◆ Your task:
Your answer should consist of each line from the data below that contains "frac".

(Data excerpts)
============

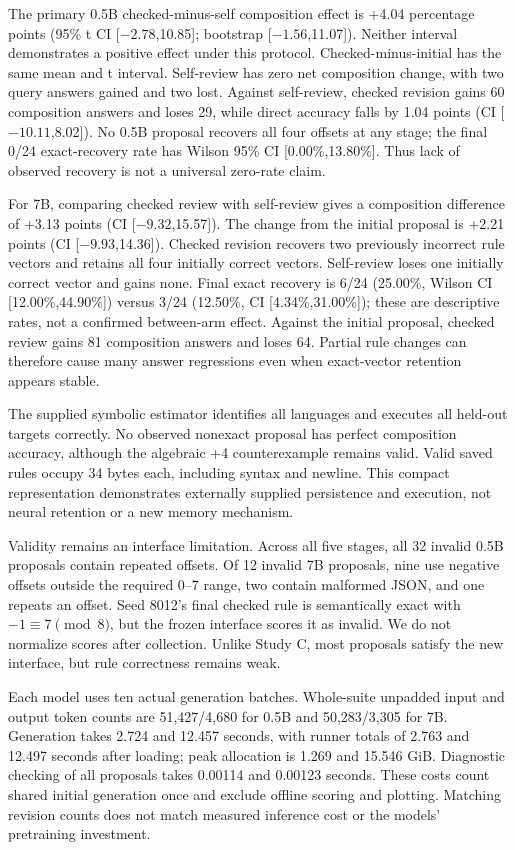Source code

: \documentclass[11pt]{article}
\begin{document}
The primary 0.5B checked-minus-self composition effect is +4.04 percentage
points (95\% t CI [$-2.78$,10.85]; bootstrap [$-1.56$,11.07]). Neither interval
demonstrates a positive effect under this protocol. Checked-minus-initial has
the same mean and t interval. Self-review has zero net composition change,
with two query answers gained and two lost. Against self-review, checked
revision gains 60 composition answers and loses 29, while direct accuracy
falls by 1.04 points (CI [$-10.11$,8.02]). No 0.5B proposal recovers all four
offsets at any stage; the final 0/24 exact-recovery rate has Wilson 95\% CI
[0.00\%,13.80\%]. Thus lack of observed recovery is not a universal zero-rate
claim.

For 7B, comparing checked review with self-review gives a composition difference
of +3.13 points (CI [$-9.32$,15.57]). The change from the initial proposal is
+2.21 points (CI [$-9.93$,14.36]). Checked revision recovers two previously incorrect rule
vectors and retains all four initially correct vectors. Self-review loses one
initially correct vector and gains none. Final exact recovery is 6/24
(25.00\%, Wilson CI [12.00\%,44.90\%]) versus 3/24
(12.50\%, CI [4.34\%,31.00\%]); these are descriptive rates, not a confirmed
between-arm effect. Against the initial proposal, checked review gains 81
composition answers and loses 64. Partial rule changes can therefore cause
many answer regressions even when exact-vector retention appears stable.

The supplied symbolic estimator identifies all languages and executes all
held-out targets correctly. No observed nonexact proposal has perfect
composition accuracy, although the algebraic +4 counterexample remains valid.
Valid saved rules occupy 34 bytes each, including syntax and newline. This
compact representation demonstrates externally supplied persistence and
execution, not neural retention or a new memory mechanism.

Validity remains an interface limitation. Across all five stages, all 32
invalid 0.5B proposals contain repeated offsets. Of 12 invalid 7B proposals,
nine use negative offsets outside the required 0--7 range, two contain
malformed JSON, and one repeats an offset. Seed 8012's final checked rule
is semantically exact with $-1\equiv7\pmod8$, but the frozen interface scores
it as invalid. We do not normalize scores after collection. Unlike Study C,
most proposals satisfy the new interface, but rule correctness remains weak.

Each model uses ten actual generation batches. Whole-suite unpadded input
and output token counts are 51,427/4,680 for 0.5B and 50,283/3,305 for 7B.
Generation takes 2.724 and 12.457 seconds, with runner totals of 2.763 and
12.497 seconds after loading; peak allocation is 1.269 and 15.546 GiB.
Diagnostic checking of all proposals takes 0.00114 and 0.00123 seconds.
These costs count shared initial generation once and exclude offline scoring
and plotting. Matching revision counts does not match measured inference cost
or the models' pretraining investment.
\end{document}
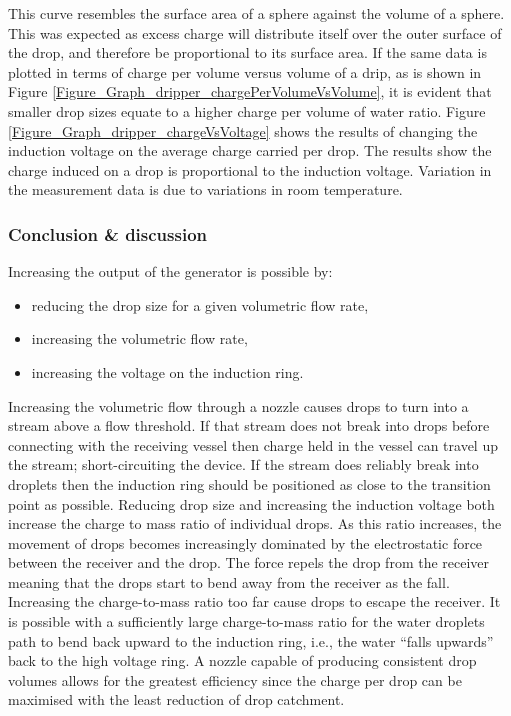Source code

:     This curve resembles the surface area of a sphere against the volume of a sphere.
    This was expected as excess charge will distribute itself over the outer surface of the drop, and therefore be proportional to its surface area.
    If the same data is plotted in terms of charge per volume versus volume of a drip, as is shown in Figure \ref{Figure_Graph_dripper_chargePerVolumeVsVolume}, it is evident that smaller drop sizes equate to a higher charge per volume of water ratio.
    Figure \ref{Figure_Graph_dripper_chargeVsVoltage} shows the results of changing the induction voltage on the average charge carried per drop.
    The results show the charge induced on a drop is proportional to the induction voltage.
    Variation in the measurement data is due to variations in room temperature.


  \subsubsection*{Conclusion \& discussion}

    Increasing the output of the generator is possible by:
    \begin{itemize}
    \item reducing the drop size for a given volumetric flow rate,
    \item increasing the volumetric flow rate,
    \item increasing the voltage on the induction ring.
    \end{itemize}
    Increasing the volumetric flow through a nozzle causes drops to turn into a stream above a flow threshold.
    If that stream does not break into drops before connecting with the receiving vessel then charge held in the vessel can travel up the stream; short-circuiting the device.
    If the stream does reliably break into droplets then the induction ring should be positioned as close to the transition point as possible.
    Reducing drop size and increasing the induction voltage both increase the charge to mass ratio of individual drops.
    As this ratio increases, the movement of drops becomes increasingly dominated by the electrostatic force between the receiver and the drop.
    The force repels the drop from the receiver meaning that the drops start to bend away from the receiver as the fall.
    Increasing the charge-to-mass ratio too far cause drops to escape the receiver.
    It is possible with a sufficiently large charge-to-mass ratio for the water droplets path to bend back upward to the induction ring, i.e., the water ``falls upwards'' back to the high voltage ring.
    A nozzle capable of producing consistent drop volumes allows for the greatest efficiency since the charge per drop can be maximised with the least reduction of drop catchment.

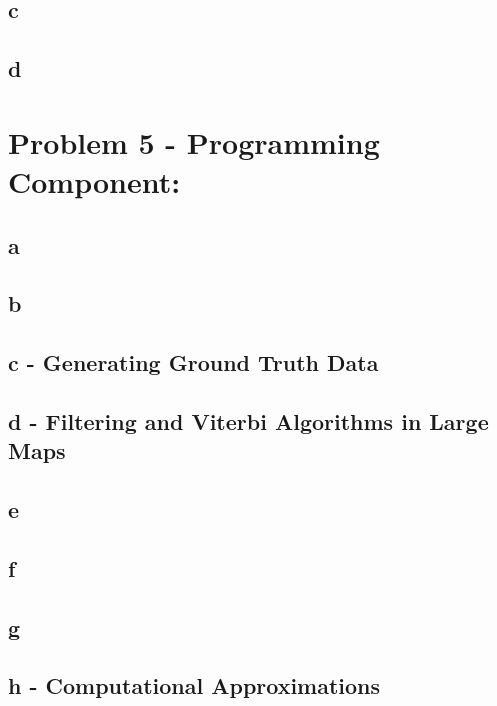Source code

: \documentclass[11pt, oneside]{article}   	%
\begin{document}
\begin{flushleft}
\subsection*{c}
\subsection*{d}
\section*{Problem 5 - Programming Component:}
\subsection*{a}
\subsection*{b}
\subsection*{c - Generating Ground Truth Data}
\subsection*{d - Filtering and Viterbi Algorithms in Large Maps}
\subsection*{e}
\subsection*{f}
\subsection*{g}
\subsection*{h - Computational Approximations}
\end{flushleft}
\end{document}
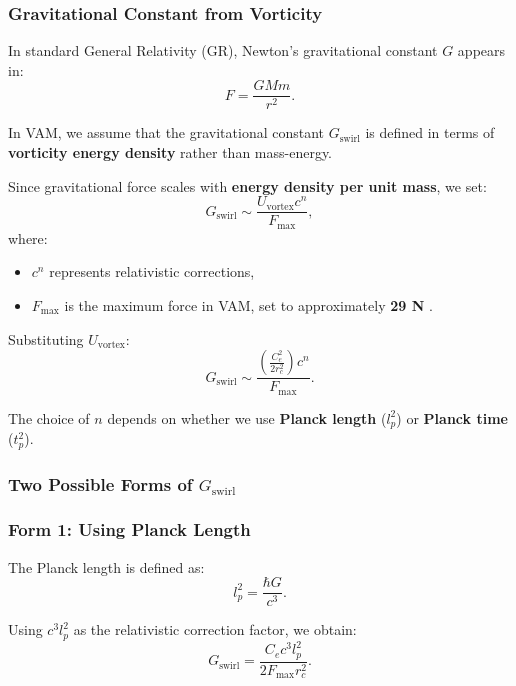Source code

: \subsubsection*{Gravitational Constant from Vorticity}
In standard General Relativity (GR), Newton’s gravitational constant \( G \) appears in:
\begin{equation*}
    F = \frac{GMm}{r^2}.
\end{equation*}

In VAM, we assume that the gravitational constant \(  G_\text{swirl} \) is defined in terms of \textbf{vorticity energy density} rather than mass-energy.

Since gravitational force scales with \textbf{energy density per unit mass}, we set:
\begin{equation*}
     G_\text{swirl} \sim \frac{U_{\text{vortex}} c^n}{F_{\max}},
\end{equation*}
where:
\begin{itemize}
    \item \( c^n \) represents relativistic corrections,
    \item \( F_{\max} \) is the maximum force in VAM, set to approximately \textbf{29 N} \cite{schiller_max_force}.
\end{itemize}

Substituting \( U_{\text{vortex}} \):
\begin{equation*}
     G_\text{swirl} \sim \frac{\left( \frac{C_e^2}{2 r_c^2} \right) c^n}{F_{\max}}.
\end{equation*}

The choice of \( n \) depends on whether we use \textbf{Planck length} (\( l_p^2 \)) or \textbf{Planck time} (\( t_p^2 \)).

\subsubsection*{Two Possible Forms of \(  G_\text{swirl} \)}
\subsubsection*{Form 1: Using Planck Length}
The Planck length is defined as:
\begin{equation*}
    l_p^2 = \frac{\hbar G}{c^3}.
\end{equation*}

Using \( c^3 l_p^2 \) as the relativistic correction factor, we obtain:
\begin{equation*}
     G_\text{swirl} = \frac{C_e c^3 l_p^2}{2 F_{\max} r_c^2}.
\end{equation*}

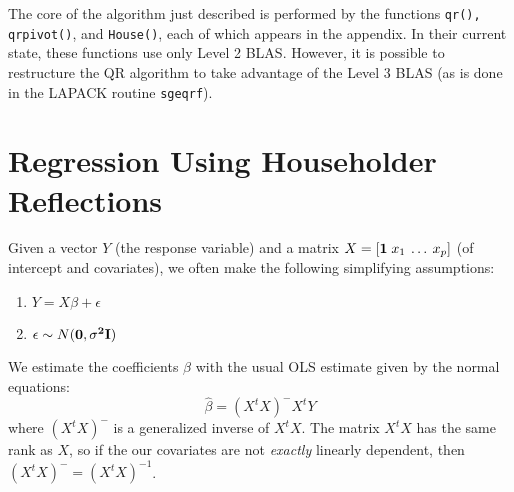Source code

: \documentclass{article}
\newcommand{\EV}{\mbox{{\bf E}}}
\newcommand{\I}{\mbox{{\bf I}}}
\newcommand{\G}{\ensuremath{(X^t X)^-}}
\newcommand{\InvD}{\ensuremath{(X^t X)^{-1}}}
\begin{document}
The core of the algorithm just described is performed by the functions
{\tt qr(), qrpivot()}, and {\tt House()}, each of which appears in the
appendix.  In their current state, these functions use only Level
2 BLAS.  However, it is possible to restructure the QR algorithm to 
take advantage of the Level 3 BLAS (as is done in the LAPACK routine 
{\tt sgeqrf}).

\section{Regression Using Householder Reflections}
Given a vector $Y$ (the response variable) and a matrix 
$X=[{\bf 1} \;x_1 \: \ldots \: x_p]$ (of intercept and covariates), 
we often make the following simplifying assumptions:
%
%
\begin{enumerate}
\item $Y = X\beta + \epsilon$
\item $\epsilon \sim N(\bf{0}, \sigma^2 \I)$
\end{enumerate}
We estimate the coefficients $\beta$ with the usual OLS estimate given by
the normal equations:
\begin{equation}
\label{eqn:normal}
\hat \beta = \G X^tY
\end{equation}
where $\G$ is a generalized inverse of $X^t X$.
The matrix $X^t X$ has the same rank as $X$, so if the our covariates
are not \emph{exactly} linearly dependent, then $\G = \InvD$.
\end{document}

============

◆ Completed exercise:
    F = \frac{GMm}{r^2}.
     G_\text{swirl} \sim \frac{U_{\text{vortex}} c^n}{F_{\max}},
     G_\text{swirl} \sim \frac{\left( \frac{C_e^2}{2 r_c^2} \right) c^n}{F_{\max}}.
    l_p^2 = \frac{\hbar G}{c^3}.
     G_\text{swirl} = \frac{C_e c^3 l_p^2}{2 F_{\max} r_c^2}.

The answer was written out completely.